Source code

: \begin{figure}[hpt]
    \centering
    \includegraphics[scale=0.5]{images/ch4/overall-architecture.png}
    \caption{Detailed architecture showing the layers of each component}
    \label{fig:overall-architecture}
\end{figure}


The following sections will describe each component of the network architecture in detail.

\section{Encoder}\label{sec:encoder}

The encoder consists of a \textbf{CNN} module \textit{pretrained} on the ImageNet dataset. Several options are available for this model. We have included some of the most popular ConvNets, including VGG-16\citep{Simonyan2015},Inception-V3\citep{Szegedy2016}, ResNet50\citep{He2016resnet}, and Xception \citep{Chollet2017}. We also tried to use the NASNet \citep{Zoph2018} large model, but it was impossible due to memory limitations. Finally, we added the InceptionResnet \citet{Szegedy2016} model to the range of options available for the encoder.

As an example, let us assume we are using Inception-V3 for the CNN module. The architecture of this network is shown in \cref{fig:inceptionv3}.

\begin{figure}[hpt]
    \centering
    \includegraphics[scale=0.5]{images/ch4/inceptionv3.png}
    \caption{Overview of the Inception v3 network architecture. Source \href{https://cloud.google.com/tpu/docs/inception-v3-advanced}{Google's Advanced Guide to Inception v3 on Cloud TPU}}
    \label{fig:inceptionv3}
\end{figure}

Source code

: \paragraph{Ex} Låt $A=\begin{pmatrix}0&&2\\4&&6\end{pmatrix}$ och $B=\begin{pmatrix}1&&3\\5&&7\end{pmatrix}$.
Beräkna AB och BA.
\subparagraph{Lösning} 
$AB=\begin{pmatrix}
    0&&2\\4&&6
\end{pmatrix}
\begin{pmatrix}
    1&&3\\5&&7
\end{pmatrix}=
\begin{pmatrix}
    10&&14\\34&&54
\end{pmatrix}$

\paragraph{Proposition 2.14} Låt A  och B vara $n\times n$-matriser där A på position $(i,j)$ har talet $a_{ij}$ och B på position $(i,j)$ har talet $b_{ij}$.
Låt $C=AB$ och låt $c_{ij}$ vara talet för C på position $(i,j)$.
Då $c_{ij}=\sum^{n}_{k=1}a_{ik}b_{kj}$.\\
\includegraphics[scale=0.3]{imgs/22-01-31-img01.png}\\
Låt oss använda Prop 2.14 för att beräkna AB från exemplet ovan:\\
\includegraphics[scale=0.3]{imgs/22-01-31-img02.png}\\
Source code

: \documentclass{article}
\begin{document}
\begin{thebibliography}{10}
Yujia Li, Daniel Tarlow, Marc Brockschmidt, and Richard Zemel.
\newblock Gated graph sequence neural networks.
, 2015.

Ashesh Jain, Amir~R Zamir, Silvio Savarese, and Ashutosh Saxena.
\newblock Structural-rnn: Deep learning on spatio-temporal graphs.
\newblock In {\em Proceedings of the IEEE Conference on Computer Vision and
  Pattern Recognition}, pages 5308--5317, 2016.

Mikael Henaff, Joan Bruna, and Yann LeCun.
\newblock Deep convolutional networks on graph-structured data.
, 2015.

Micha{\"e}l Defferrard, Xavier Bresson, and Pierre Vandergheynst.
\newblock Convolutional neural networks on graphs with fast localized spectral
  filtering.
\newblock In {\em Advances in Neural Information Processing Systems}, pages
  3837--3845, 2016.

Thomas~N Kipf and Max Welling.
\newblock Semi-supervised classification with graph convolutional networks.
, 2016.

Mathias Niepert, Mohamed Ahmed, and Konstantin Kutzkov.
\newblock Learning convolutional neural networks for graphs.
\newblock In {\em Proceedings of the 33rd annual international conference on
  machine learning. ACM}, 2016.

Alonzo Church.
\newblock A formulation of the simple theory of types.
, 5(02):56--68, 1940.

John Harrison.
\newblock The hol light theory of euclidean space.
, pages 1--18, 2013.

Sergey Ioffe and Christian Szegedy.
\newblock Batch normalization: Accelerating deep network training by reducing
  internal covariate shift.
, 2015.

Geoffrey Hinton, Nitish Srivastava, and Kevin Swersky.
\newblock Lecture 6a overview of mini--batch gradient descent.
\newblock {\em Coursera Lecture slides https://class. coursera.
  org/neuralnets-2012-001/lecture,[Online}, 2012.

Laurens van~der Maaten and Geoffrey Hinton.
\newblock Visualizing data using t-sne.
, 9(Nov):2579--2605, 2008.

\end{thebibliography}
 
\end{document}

Your instructions: Restate all the material above, keeping each word as it is.

Final answer:
Source code

: \begin{figure}[hpt]
    \centering
    \includegraphics[scale=0.5]{images/ch4/overall-architecture.png}
    \caption{Detailed architecture showing the layers of each component}
    \label{fig:overall-architecture}
\end{figure}


The following sections will describe each component of the network architecture in detail.

\section{Encoder}\label{sec:encoder}

The encoder consists of a \textbf{CNN} module \textit{pretrained} on the ImageNet dataset. Several options are available for this model. We have included some of the most popular ConvNets, including VGG-16\citep{Simonyan2015},Inception-V3\citep{Szegedy2016}, ResNet50\citep{He2016resnet}, and Xception \citep{Chollet2017}. We also tried to use the NASNet \citep{Zoph2018} large model, but it was impossible due to memory limitations. Finally, we added the InceptionResnet \citet{Szegedy2016} model to the range of options available for the encoder.

As an example, let us assume we are using Inception-V3 for the CNN module. The architecture of this network is shown in \cref{fig:inceptionv3}.

\begin{figure}[hpt]
    \centering
    \includegraphics[scale=0.5]{images/ch4/inceptionv3.png}
    \caption{Overview of the Inception v3 network architecture. Source \href{https://cloud.google.com/tpu/docs/inception-v3-advanced}{Google's Advanced Guide to Inception v3 on Cloud TPU}}
    \label{fig:inceptionv3}
\end{figure}

Source code

: \paragraph{Ex} Låt $A=\begin{pmatrix}0&&2\\4&&6\end{pmatrix}$ och $B=\begin{pmatrix}1&&3\\5&&7\end{pmatrix}$.
Beräkna AB och BA.
\subparagraph{Lösning} 
$AB=\begin{pmatrix}
    0&&2\\4&&6
\end{pmatrix}
\begin{pmatrix}
    1&&3\\5&&7
\end{pmatrix}=
\begin{pmatrix}
    10&&14\\34&&54
\end{pmatrix}$

\paragraph{Proposition 2.14} Låt A  och B vara $n\times n$-matriser där A på position $(i,j)$ har talet $a_{ij}$ och B på position $(i,j)$ har talet $b_{ij}$.
Låt $C=AB$ och låt $c_{ij}$ vara talet för C på position $(i,j)$.
Då $c_{ij}=\sum^{n}_{k=1}a_{ik}b_{kj}$.\\
\includegraphics[scale=0.3]{imgs/22-01-31-img01.png}\\
Låt oss använda Prop 2.14 för att beräkna AB från exemplet ovan:\\
\includegraphics[scale=0.3]{imgs/22-01-31-img02.png}\\
Source code

: \documentclass{article}
\begin{document}
\begin{thebibliography}{10}
Yujia Li, Daniel Tarlow, Marc Brockschmidt, and Richard Zemel.
\newblock Gated graph sequence neural networks.
, 2015.

Ashesh Jain, Amir~R Zamir, Silvio Savarese, and Ashutosh Saxena.
\newblock Structural-rnn: Deep learning on spatio-temporal graphs.
\newblock In {\em Proceedings of the IEEE Conference on Computer Vision and
  Pattern Recognition}, pages 5308--5317, 2016.

Mikael Henaff, Joan Bruna, and Yann LeCun.
\newblock Deep convolutional networks on graph-structured data.
, 2015.

Micha{\"e}l Defferrard, Xavier Bresson, and Pierre Vandergheynst.
\newblock Convolutional neural networks on graphs with fast localized spectral
  filtering.
\newblock In {\em Advances in Neural Information Processing Systems}, pages
  3837--3845, 2016.

Thomas~N Kipf and Max Welling.
\newblock Semi-supervised classification with graph convolutional networks.
, 2016.

Mathias Niepert, Mohamed Ahmed, and Konstantin Kutzkov.
\newblock Learning convolutional neural networks for graphs.
\newblock In {\em Proceedings of the 33rd annual international conference on
  machine learning. ACM}, 2016.

Alonzo Church.
\newblock A formulation of the simple theory of types.
, 5(02):56--68, 1940.

John Harrison.
\newblock The hol light theory of euclidean space.
, pages 1--18, 2013.

Sergey Ioffe and Christian Szegedy.
\newblock Batch normalization: Accelerating deep network training by reducing
  internal covariate shift.
, 2015.

Geoffrey Hinton, Nitish Srivastava, and Kevin Swersky.
\newblock Lecture 6a overview of mini--batch gradient descent.
\newblock {\em Coursera Lecture slides https://class. coursera.
  org/neuralnets-2012-001/lecture,[Online}, 2012.

Laurens van~der Maaten and Geoffrey Hinton.
\newblock Visualizing data using t-sne.
, 9(Nov):2579--2605, 2008.

\end{thebibliography}
 
\end{document}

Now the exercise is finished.